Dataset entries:
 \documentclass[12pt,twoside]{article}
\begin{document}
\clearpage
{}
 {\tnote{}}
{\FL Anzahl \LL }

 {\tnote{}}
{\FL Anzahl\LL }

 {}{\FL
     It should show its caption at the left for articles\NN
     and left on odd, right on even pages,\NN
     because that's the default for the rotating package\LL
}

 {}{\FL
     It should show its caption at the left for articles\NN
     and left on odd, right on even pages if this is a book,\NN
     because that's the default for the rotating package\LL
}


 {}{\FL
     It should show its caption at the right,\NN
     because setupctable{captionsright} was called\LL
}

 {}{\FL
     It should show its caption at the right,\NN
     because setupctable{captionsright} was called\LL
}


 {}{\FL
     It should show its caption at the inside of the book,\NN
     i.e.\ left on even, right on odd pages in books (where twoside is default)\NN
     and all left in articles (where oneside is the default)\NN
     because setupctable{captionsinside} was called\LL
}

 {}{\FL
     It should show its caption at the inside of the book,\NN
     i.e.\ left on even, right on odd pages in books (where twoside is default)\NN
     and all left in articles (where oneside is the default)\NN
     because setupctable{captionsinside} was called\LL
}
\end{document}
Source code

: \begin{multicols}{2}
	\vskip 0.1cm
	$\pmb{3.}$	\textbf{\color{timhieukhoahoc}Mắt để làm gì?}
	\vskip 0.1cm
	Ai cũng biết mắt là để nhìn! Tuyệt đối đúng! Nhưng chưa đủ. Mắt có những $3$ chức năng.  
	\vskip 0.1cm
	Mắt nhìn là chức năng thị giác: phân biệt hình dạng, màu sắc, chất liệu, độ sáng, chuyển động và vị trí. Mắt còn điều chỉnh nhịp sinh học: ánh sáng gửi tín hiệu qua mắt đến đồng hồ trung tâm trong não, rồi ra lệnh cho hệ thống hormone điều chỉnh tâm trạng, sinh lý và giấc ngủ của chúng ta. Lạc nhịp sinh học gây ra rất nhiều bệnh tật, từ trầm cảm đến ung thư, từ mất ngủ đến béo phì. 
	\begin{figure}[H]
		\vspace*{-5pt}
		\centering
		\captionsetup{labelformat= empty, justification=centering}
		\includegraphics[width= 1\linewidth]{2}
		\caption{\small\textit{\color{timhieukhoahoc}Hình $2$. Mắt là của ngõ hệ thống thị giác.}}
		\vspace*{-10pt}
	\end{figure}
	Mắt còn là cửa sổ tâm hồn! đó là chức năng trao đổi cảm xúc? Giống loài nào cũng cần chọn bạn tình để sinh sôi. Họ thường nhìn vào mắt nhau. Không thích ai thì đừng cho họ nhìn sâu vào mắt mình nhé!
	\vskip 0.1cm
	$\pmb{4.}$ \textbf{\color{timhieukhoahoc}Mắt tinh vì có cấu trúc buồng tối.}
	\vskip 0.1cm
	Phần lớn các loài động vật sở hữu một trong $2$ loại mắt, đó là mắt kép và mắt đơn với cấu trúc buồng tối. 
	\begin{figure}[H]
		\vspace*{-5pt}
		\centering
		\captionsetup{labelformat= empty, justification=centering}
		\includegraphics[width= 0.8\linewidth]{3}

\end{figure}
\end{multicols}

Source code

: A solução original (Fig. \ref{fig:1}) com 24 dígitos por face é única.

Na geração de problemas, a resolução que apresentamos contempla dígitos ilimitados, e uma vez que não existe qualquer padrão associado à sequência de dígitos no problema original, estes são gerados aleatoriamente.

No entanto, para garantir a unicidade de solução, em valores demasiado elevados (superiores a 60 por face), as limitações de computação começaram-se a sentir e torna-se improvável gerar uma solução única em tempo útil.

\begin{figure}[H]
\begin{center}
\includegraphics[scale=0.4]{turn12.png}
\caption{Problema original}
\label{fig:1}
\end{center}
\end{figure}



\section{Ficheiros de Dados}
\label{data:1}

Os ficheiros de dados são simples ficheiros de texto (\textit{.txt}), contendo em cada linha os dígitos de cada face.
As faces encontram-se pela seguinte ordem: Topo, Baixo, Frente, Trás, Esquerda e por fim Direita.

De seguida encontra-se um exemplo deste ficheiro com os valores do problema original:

» **TASK INSTRUCTIONS**
The answer must be every line from the records above that contains the word "trúc", copied in full.

» **EXPECTED ANSWER**
	$\pmb{4.}$ \textbf{\color{timhieukhoahoc}Mắt tinh vì có cấu trúc buồng tối.}
	Phần lớn các loài động vật sở hữu một trong $2$ loại mắt, đó là mắt kép và mắt đơn với cấu trúc buồng tối. 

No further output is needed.